***** Raw data
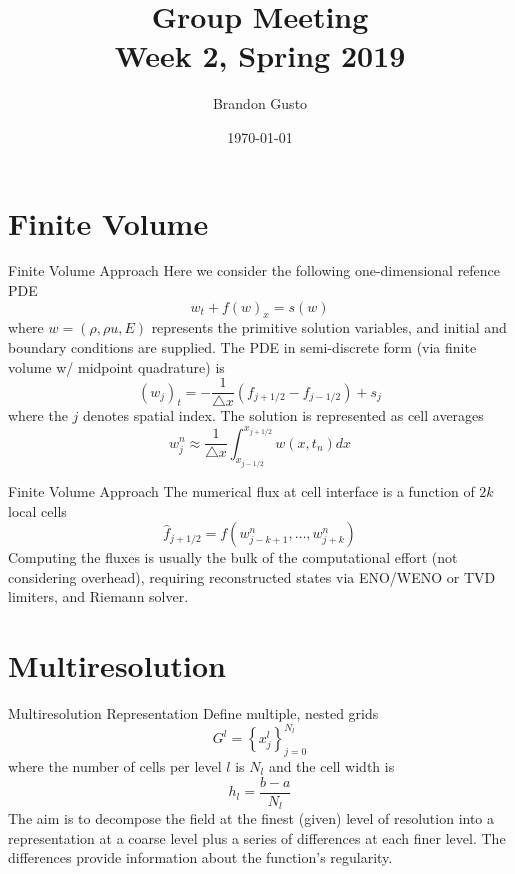 \documentclass{beamer}
\begin{document}
\title{Group Meeting \\ Week 2, Spring 2019}
\author{Brandon Gusto} %
\date{\today}
\frame{\titlepage}

\section{Finite Volume}

\begin{frame}[shrink=15]{Finite Volume Approach}
	Here we consider the following one-dimensional refence PDE
	\begin{equation*}
		w_{t} + f(w)_{x} = s(w)
	\end{equation*}
	where $w = (\rho,\rho u,E)$ represents the primitive solution variables, and initial and boundary
	conditions are supplied. The PDE in semi-discrete form (via finite volume w/ midpoint quadrature) is
	\begin{equation*}
		(w_{j})_{t} = -\frac{1}{\triangle x} \left( f_{j+1/2} - f_{j-1/2} \right) + s_{j}
	\end{equation*}
	where the $j$ denotes spatial index. The solution is represented as cell averages
	\begin{equation*}
		w^{n}_{j} \approx \frac{1}{\triangle x} \int_{x_{j-1/2}}^{x_{j+1/2}} w(x,t_{n}) dx
	\end{equation*}
\end{frame}


\begin{frame}[shrink=15]{Finite Volume Approach}
	 The numerical flux at cell interface is a function of $2k$ local cells
	\begin{equation*}
		\hat{f}_{j+1/2} = f(w^{n}_{j-k+1},\dots,w^{n}_{j+k})
	\end{equation*}
	Computing the fluxes is usually the bulk of the computational effort (not considering overhead), requiring
	reconstructed states via ENO/WENO or TVD limiters, and Riemann solver.

\end{frame}


\section{Multiresolution}

\begin{frame}[shrink=15]{Multiresolution Representation}
	Define multiple, nested grids
	\begin{equation*}
		G^{l} = \left\{ x^{l}_{j} \right\}_{j=0}^{N_{l}}
	\end{equation*}
	where the number of cells per level $l$ is $N_{l}$ and the cell width is
	\begin{equation*}
		h_{l} = \frac{b-a}{N_{l}}
	\end{equation*}
	The aim is to decompose the field at the finest (given) level of resolution into a representation at a
	coarse level plus a series of differences at each finer level. The differences provide information about the
	function's regularity.
\end{frame}
\end{document}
**********
Reproduce the lines above exactly, image-free.

 \documentclass{beamer}
\begin{document}
\title{Group Meeting \\ Week 2, Spring 2019}
\author{Brandon Gusto} %
\date{\today}
\frame{\titlepage}

\section{Finite Volume}

\begin{frame}[shrink=15]{Finite Volume Approach}
	Here we consider the following one-dimensional refence PDE
	\begin{equation*}
		w_{t} + f(w)_{x} = s(w)
	\end{equation*}
	where $w = (\rho,\rho u,E)$ represents the primitive solution variables, and initial and boundary
	conditions are supplied. The PDE in semi-discrete form (via finite volume w/ midpoint quadrature) is
	\begin{equation*}
		(w_{j})_{t} = -\frac{1}{\triangle x} \left( f_{j+1/2} - f_{j-1/2} \right) + s_{j}
	\end{equation*}
	where the $j$ denotes spatial index. The solution is represented as cell averages
	\begin{equation*}
		w^{n}_{j} \approx \frac{1}{\triangle x} \int_{x_{j-1/2}}^{x_{j+1/2}} w(x,t_{n}) dx
	\end{equation*}
\end{frame}


\begin{frame}[shrink=15]{Finite Volume Approach}
	 The numerical flux at cell interface is a function of $2k$ local cells
	\begin{equation*}
		\hat{f}_{j+1/2} = f(w^{n}_{j-k+1},\dots,w^{n}_{j+k})
	\end{equation*}
	Computing the fluxes is usually the bulk of the computational effort (not considering overhead), requiring
	reconstructed states via ENO/WENO or TVD limiters, and Riemann solver.

\end{frame}


\section{Multiresolution}

\begin{frame}[shrink=15]{Multiresolution Representation}
	Define multiple, nested grids
	\begin{equation*}
		G^{l} = \left\{ x^{l}_{j} \right\}_{j=0}^{N_{l}}
	\end{equation*}
	where the number of cells per level $l$ is $N_{l}$ and the cell width is
	\begin{equation*}
		h_{l} = \frac{b-a}{N_{l}}
	\end{equation*}
	The aim is to decompose the field at the finest (given) level of resolution into a representation at a
	coarse level plus a series of differences at each finer level. The differences provide information about the
	function's regularity.
\end{frame}
\end{document}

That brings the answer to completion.